Me, and most of my friends pirated Turbo Pascal and had a blast with it. This was the early 90s mind you. Rapid Windows GUI prototyping, inline assembly and compile to .EXE, way better than qbasic / gwbasic of before. And it took years for Visual Basic to catch up (if it ever did).


The 90s is significantly later though. In the mid-1980s I had (access to) a computer with 4096 bytes of RAM. Few enough that you could have a printed chart of what they're all for because that's just 64 x 64 grid.

Because the BASIC interpreter lives in ROM, that's "free". Some of the 4096 bytes is house keeping data for the system, but most of it can be used by your program and your data. Whereas Pascal doesn't live in the ROM, so if we're going to run Pascal software the entire Pascal runtime must fit in RAM before our program and data.

By the late 1980s I had a computer with 128kB of RAM, and sure that might have been a good place to try Pascal, if I'd been aware of Pascal, but I was not.


Yes, to anyone who was there the difference between computing in 1980 vs 1989 is night and day. Personal computing changed completely and you really either wanted assembly or BASIC (OK Fourth if you're kinky) in the early 80s with 4k of RAM... because that's what other people had. TurboPascal was released about '84, but I didn't see anyone using it until '86.

I feel like Pascal was a nice gateway into C from Fortran/BASIC, but it arrived so late I'm not sure it was really efficient in terms of learning.

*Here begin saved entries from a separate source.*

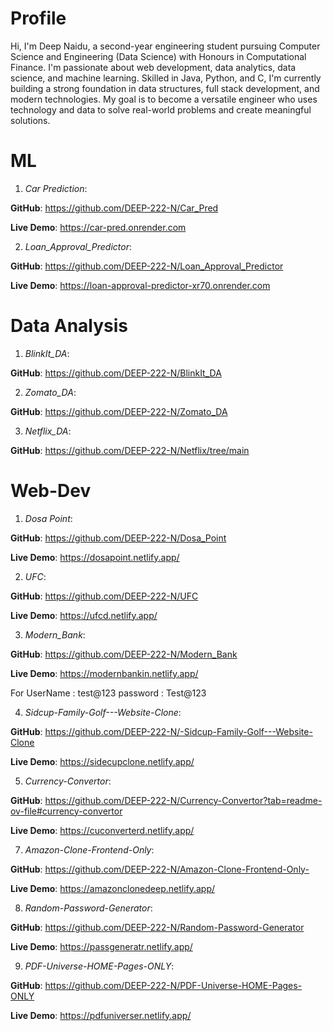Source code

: # Profile
Hi, I'm Deep Naidu, a second-year engineering student pursuing Computer Science and Engineering (Data Science) with Honours in Computational Finance. I'm passionate about web development, data analytics, data science, and machine learning. Skilled in Java, Python, and C, I'm currently building a strong foundation in data structures, full stack development, and modern technologies. My goal is to become a versatile engineer who uses technology and data to solve real-world problems and create meaningful solutions.

# ML
1) *Car Prediction*:

**GitHub**: https://github.com/DEEP-222-N/Car_Pred

**Live Demo**: https://car-pred.onrender.com

2) *Loan_Approval_Predictor*:

**GitHub**: https://github.com/DEEP-222-N/Loan_Approval_Predictor

**Live Demo**: https://loan-approval-predictor-xr70.onrender.com

# Data Analysis

1) *BlinkIt_DA*:

**GitHub**: https://github.com/DEEP-222-N/BlinkIt_DA

2) *Zomato_DA*:

**GitHub**: https://github.com/DEEP-222-N/Zomato_DA

3) *Netflix_DA*:

**GitHub**: https://github.com/DEEP-222-N/Netflix/tree/main


# Web-Dev
1) *Dosa Point*:

**GitHub**: https://github.com/DEEP-222-N/Dosa_Point

**Live Demo**: https://dosapoint.netlify.app/

2) *UFC*:

**GitHub**: https://github.com/DEEP-222-N/UFC

**Live Demo**: https://ufcd.netlify.app/

3) *Modern_Bank*:

**GitHub**: https://github.com/DEEP-222-N/Modern_Bank

**Live Demo**: https://modernbankin.netlify.app/

For UserName : test@123 password : Test@123

4) *Sidcup-Family-Golf---Website-Clone*:

**GitHub**: https://github.com/DEEP-222-N/-Sidcup-Family-Golf---Website-Clone

**Live Demo**: https://sidecupclone.netlify.app/

5) *Currency-Convertor*:

**GitHub**: https://github.com/DEEP-222-N/Currency-Convertor?tab=readme-ov-file#currency-convertor

**Live Demo**: https://cuconverterd.netlify.app/

7) *Amazon-Clone-Frontend-Only*:

**GitHub**: https://github.com/DEEP-222-N/Amazon-Clone-Frontend-Only-

**Live Demo**: https://amazonclonedeep.netlify.app/

8) *Random-Password-Generator*:

**GitHub**: https://github.com/DEEP-222-N/Random-Password-Generator

**Live Demo**: https://passgeneratr.netlify.app/

9) *PDF-Universe-HOME-Pages-ONLY*:

**GitHub**: https://github.com/DEEP-222-N/PDF-Universe-HOME-Pages-ONLY

**Live Demo**: https://pdfuniverser.netlify.app/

In 1986 and early 1987, PC's did not have more than 640kb of RAM, just about all the programming tools for IBM PC's were limited to 64kb program size, and there were all kinds of really mickey-mouse ways to try to get around those limits. There were 80286 computers that could use 16 MB without too much trouble, but in 1987 programming tools that could use the full 640 kb of the 8086 and link separately compiled code showed up (e.g. Turbo Pascal 4.0), the same year the the 32-bit 80386 desktop PC's were launched. Borland's Pascal and Delphi pretty much matched the capabilities of Microsoft's C and C++ through those first disorienting years of change.


I definitely had Turbo Pascal in the 80's as a 16/17 year old. Started with version 2.0, in 1985. I still have a Turbo Pascal 3.0 manual and a set of 5.5 manuals (the latter of which included a nice little booklet intro to OOP.) Just checked, the copyright page of the 3.0 manual is copyright 1983, 1984, 1985. The 5.5 manual is 1987,1988. I managed to get a summer job programming in Turbo Pascal in 1987.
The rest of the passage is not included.